A whimper escaped. “Hold still,” the man behind her whispered. “Someone’s coming, and if you don’t want to be caught in a compromising position, you will be quiet.”
Alice froze. She recognized that voice. Lord Balfour! He loosened his grip and she took a breath to tell him exactly what she thought of him, when she heard the sound of booted footsteps approaching. They stopped, and Alice peeked through the hedge. A man was searching the terrace. She’d never seen him before and was quite sure he wasn’t on the guest list for this evening. He was shorter, about her height, his cravat slightly askew, and his brown hair was mussed. He turned her way, and she could plainly see the gun in his hand. Alice fought the urge to run.
Stay still like a statue.
Alice leaned back slightly, and Balfour’s arm tightened around her stomach. She should have drawn away and not allowed him such a liberty, but he was a haven of safety at the moment. They stood there for several more minutes before the smaller man finally moved on and they both breathed a sigh of relief.
“Who was that man?” Alice whispered. Balfour released her and she turned to face him.
“Someone who shouldn’t have been here,” he said brusquely. “We need to get you back inside.”
“I’m not going anywhere until you tell me what’s going on,” she said, stepping back to put some distance between them. “I’m owed an explanation after being scared out of my wits.”
“I don’t have time to mollycoddle a debutante. If you won’t go inside, I will.” He started toward the house, his boots a staccato on the stone, but he’d taken only a handful of steps before he turned on his heel, blowing out a frustrated breath. “I can’t leave you here alone. He may come back. If I asked nicely, would you return to the party with me?”
Alice’s eyes narrowed. “I’m not a debutante or just out of the schoolroom.” She shook her head. Why was she defending herself to this man? “I need to inform my father of what’s happened.”
Before she could stalk away, Balfour took her arm. “No. You cannot inform your father of anything that happened on this terrace tonight.”
She pulled away from him, ignoring the frisson of heat racing up her arm at his touch. “Tell me why.”
His lips thinned, and he pinched the bridge of his nose. “Very well, but not here. I’ll call on you tomorrow for a ride in Hyde Park.”
Alice took a moment to ponder on that. Her mother would be overjoyed if she agreed, but all Alice wanted was an explanation for what was really going on.
“I’ll agree to ride out with you, but don’t even think about changing your mind,” she warned. “Or my father will hear every last detail.”
He moved closer. What was he about now? Alice stood her ground.
“Every detail?” He leaned in until his breath fanned the tendrils of her hair that strategically framed her face. “We’ve been out here for quite some time, sweet. What would he say if he knew that?”

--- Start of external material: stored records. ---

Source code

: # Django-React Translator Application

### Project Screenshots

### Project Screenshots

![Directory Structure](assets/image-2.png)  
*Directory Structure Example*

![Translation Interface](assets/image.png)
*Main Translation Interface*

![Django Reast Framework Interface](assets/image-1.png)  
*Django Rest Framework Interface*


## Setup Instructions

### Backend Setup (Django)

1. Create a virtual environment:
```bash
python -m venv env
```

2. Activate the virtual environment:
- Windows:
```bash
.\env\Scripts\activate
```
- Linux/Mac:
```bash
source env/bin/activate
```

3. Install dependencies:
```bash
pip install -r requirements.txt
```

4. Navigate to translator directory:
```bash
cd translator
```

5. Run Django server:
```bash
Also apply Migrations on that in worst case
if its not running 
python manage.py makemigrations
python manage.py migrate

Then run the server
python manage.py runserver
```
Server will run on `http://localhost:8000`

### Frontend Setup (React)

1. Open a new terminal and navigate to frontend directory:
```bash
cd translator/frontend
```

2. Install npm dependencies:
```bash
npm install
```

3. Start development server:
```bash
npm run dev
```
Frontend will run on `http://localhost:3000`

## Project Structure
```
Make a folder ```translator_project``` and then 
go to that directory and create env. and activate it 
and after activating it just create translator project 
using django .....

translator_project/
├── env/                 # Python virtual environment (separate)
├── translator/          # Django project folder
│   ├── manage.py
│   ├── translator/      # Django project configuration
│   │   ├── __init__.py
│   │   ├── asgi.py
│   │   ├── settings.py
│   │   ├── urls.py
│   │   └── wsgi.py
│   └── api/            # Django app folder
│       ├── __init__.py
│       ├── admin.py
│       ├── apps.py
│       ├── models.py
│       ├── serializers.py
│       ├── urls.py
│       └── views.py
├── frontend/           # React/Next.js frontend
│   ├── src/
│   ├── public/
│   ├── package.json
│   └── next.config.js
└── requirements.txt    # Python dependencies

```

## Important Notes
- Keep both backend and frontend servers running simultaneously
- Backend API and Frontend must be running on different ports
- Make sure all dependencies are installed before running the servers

Her heart skipped a beat. “He’d think you’d compromised me, my lord.” She flushed as she said the words. His gaze pulled her in once more, flicking down to her mouth. She instinctively inched closer. He smelled of bergamot and mint and it was intoxicating.
With a deep sigh, Balfour stepped back and cleared his throat. “We’d better not take that chance.”
He extended his arm and Alice took it, a tingle of disappointment running over her. Lord Balfour was a man of contradiction. He pulled her in, only to push her away. He was annoying and yet, appealing. But a little thrill layered and settled over her. In spite of all that, the marquess was involved in some intrigue.
And she was going to find out what it was.